I've also heard great things about Veritas aftermarket irons. I know Chris Schwarz has a Veritas blade and chipbreaker in his Stanley 5 type 11.

Clifton's are also probably very good, but they sure are expensive. Around 80 bucks or so for an iron.

Really, I don't think you can go wrong with any of the ones I mentioned. They all use quality steel and are substantially thicker than the old irons. I usually look for which ones have the best deal going on. I do know that Woodcraft has some IBC blades on sale now, so you may be interested in that.


----------



## bluekingfisher

Can't help you much on this one Kenny, I have about six planes, (just Stanleys) including a couple of jointer planes, a jack plane, rebate plane a No5 and a 4 1/2 and a couple of smaller block planes.

It was always my intention to get into hand tool work but as yet haven't got around top it. Most of my are all pre/post WWII when the steel used was still pretty good so have served me well for the rough work I need them for.


----------



## Dcase

May I ask why you are considering replacement irons? Is it because the irons you have now are in bad shape or are you looking for improvement with performance?

My personal opinion and advice would be if your going to buy a premium iron/breaker set then get it for your #4. You will notice the upgrade/improvement the most in your smoothing plane. I would start with that one and if you think your others would benefit then you could go back and get new irons for those as well.

As for what brand… I have both Pinnacle and Hock irons and I am very happy with both. I think they are all going to be about the same performance wise, the real results will be based on your sharpening skills.

Oh and I love my #32 also, its my favorite of my trans planes. If you do get an iron for that one I would get the Pinnacle replacement through Woodcraft. It takes the Stanley #8 sized iron and they are on sale all year through Woodcraft online. I think the #8 sized iron is like 35 dollars. I wouldn't worry about getting new chip breaker with that plane. The old one will work with the new blade.


----------



## ChristianCastillo

Stu of Toolsfromjapan.com, has begun carrying Tsunesaburo Blue Steel plane irons for various models of western hand planes. Blue Steel is steel widely used in Japanese tools, and it is priced very economically to compete with offerings from many of the aforementioned domestic plane blade suppliers, just something to think about. Brent Beach, on his sharpening website, did a test among various plane blades, and without taking powdered metals and high speed steel into consideration, he said that the Tsunesaburo blue steel plane had the best edge retention among the high carbon steels.
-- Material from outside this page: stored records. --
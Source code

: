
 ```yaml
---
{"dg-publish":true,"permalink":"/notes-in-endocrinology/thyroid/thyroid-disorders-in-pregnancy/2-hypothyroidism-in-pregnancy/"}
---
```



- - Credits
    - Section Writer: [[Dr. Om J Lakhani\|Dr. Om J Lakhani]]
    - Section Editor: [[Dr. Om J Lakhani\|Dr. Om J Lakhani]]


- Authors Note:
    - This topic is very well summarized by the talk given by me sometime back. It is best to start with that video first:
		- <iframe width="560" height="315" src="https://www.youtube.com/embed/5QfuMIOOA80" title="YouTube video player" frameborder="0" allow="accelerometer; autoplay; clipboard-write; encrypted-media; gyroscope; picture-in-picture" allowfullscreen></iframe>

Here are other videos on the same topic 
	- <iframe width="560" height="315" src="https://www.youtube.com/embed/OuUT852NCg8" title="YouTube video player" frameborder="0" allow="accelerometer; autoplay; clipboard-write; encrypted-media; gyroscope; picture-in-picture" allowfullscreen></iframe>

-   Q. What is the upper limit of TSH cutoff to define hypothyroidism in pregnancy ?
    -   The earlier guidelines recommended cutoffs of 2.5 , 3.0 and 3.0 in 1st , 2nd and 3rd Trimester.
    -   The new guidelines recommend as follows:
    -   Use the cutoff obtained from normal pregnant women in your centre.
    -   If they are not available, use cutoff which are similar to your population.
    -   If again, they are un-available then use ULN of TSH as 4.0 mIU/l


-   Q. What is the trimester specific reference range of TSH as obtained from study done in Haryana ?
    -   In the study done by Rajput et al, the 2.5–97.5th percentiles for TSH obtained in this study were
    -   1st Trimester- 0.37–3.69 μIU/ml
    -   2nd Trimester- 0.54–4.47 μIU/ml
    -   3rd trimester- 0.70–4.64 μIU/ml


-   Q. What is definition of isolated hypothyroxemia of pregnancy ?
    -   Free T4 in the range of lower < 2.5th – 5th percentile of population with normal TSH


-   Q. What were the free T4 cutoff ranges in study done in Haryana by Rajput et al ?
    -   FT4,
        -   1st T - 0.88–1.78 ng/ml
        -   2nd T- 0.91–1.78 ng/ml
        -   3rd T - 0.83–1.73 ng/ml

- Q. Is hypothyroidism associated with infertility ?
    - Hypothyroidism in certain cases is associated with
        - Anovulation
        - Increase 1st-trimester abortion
Just something to think about.


----------



## Visions

Thanks for the advice.

Some I want to replace as they are in rough shape (#32 and #5), others as I'm looking for an upgrade of sorts. I also want a straight iron for my #5 so I can hone an aggressive radius on the stock cutter.

As well, I use my planes a lot, and I'd like to see about better edge retention on some of them. I do have an aftermarket iron or two (IBC and Lie-Nielsen), and I've been impressed with both. I also have some Hock irons for wooden planes that I haven't made yet, so while I know they take a good edge, I haven't used them at all.

Thanks


----------



## Dcase

Kenny, if the iron in your 32 is rough then I would really consider that deal Woodcraft has on the Pinnacle replacement. I have one of the Pinnacles that size in my #8 and I have been really happy with it. I have thought about getting another one for my 32 because the iron in my 32 is also pretty rough.

I would also suggest buying another #5 so that way you can keep them set and not have to swap irons back and forth. You can get a decent Stanley jack plane for less then 20 dollars. Its a good excuse to buy another plane


----------



## Visions

Thanks Dan, I'm going to look into the Pinnacle at WoodCraft, though I'll need the breaker too. I just checked it to be sure, and it is the plane that has a corner chipped/rusted off the breaker. It's not a big chip (quite small actually), but since I really like the plane and I use it a lot, making it right is probably best.

As for the #5, it is my second #5! I bought it to have a straight-blade #5 (my Dunlap has an 8" radius on the blade), and the blade was just crap when it arrived (pitted under the breaker). But, I got it on Ebay in a lot of 5 planes that I got for an absolute steal ($12+shipping), so I can't complain.

I do have a another #4 that has a good iron though, and the plane isn't really worth restoring (Stanley Defiance), so maybe I'll rob it's cutter for a straight cutter?


----------



## bondogaposis

I have been putting Hock irons and caps in all of my Stanley planes w/ very good results. So far I have put them in my #7, #5 and #60 1/2 block and #80 scraper. I still need to get them for my #3 & #4 1/2. but I can interchange the #7 w/ the #4 1/2 when I need to. The Hock irons are thicker this helps w/ chatter and the steel comes in choice of high carbon or cryo A2. Sometimes you will need to open the throat to accommodate the thicker irons. A few swipes w/ a file is sufficient on most planes to give the needed chip clearance. On my #5, I took the old iron and ground an 8" radius into the iron and use it for hogging off big chips for leveling panel glue ups. I can switch easily between the radius-ed iron and the straight iron and that is pretty convenient. Here is a link to Hock.


----------



## Visions

On a separate note, has anyone ever tried the Buck Bros. replacement blades they sell at Home Depot? 
HERE

NO, not for a "good" iron, I'm thinking it may be OK for a steep radius scrub plane iron or something? I know they don't need to get super sharp in a scrub plane.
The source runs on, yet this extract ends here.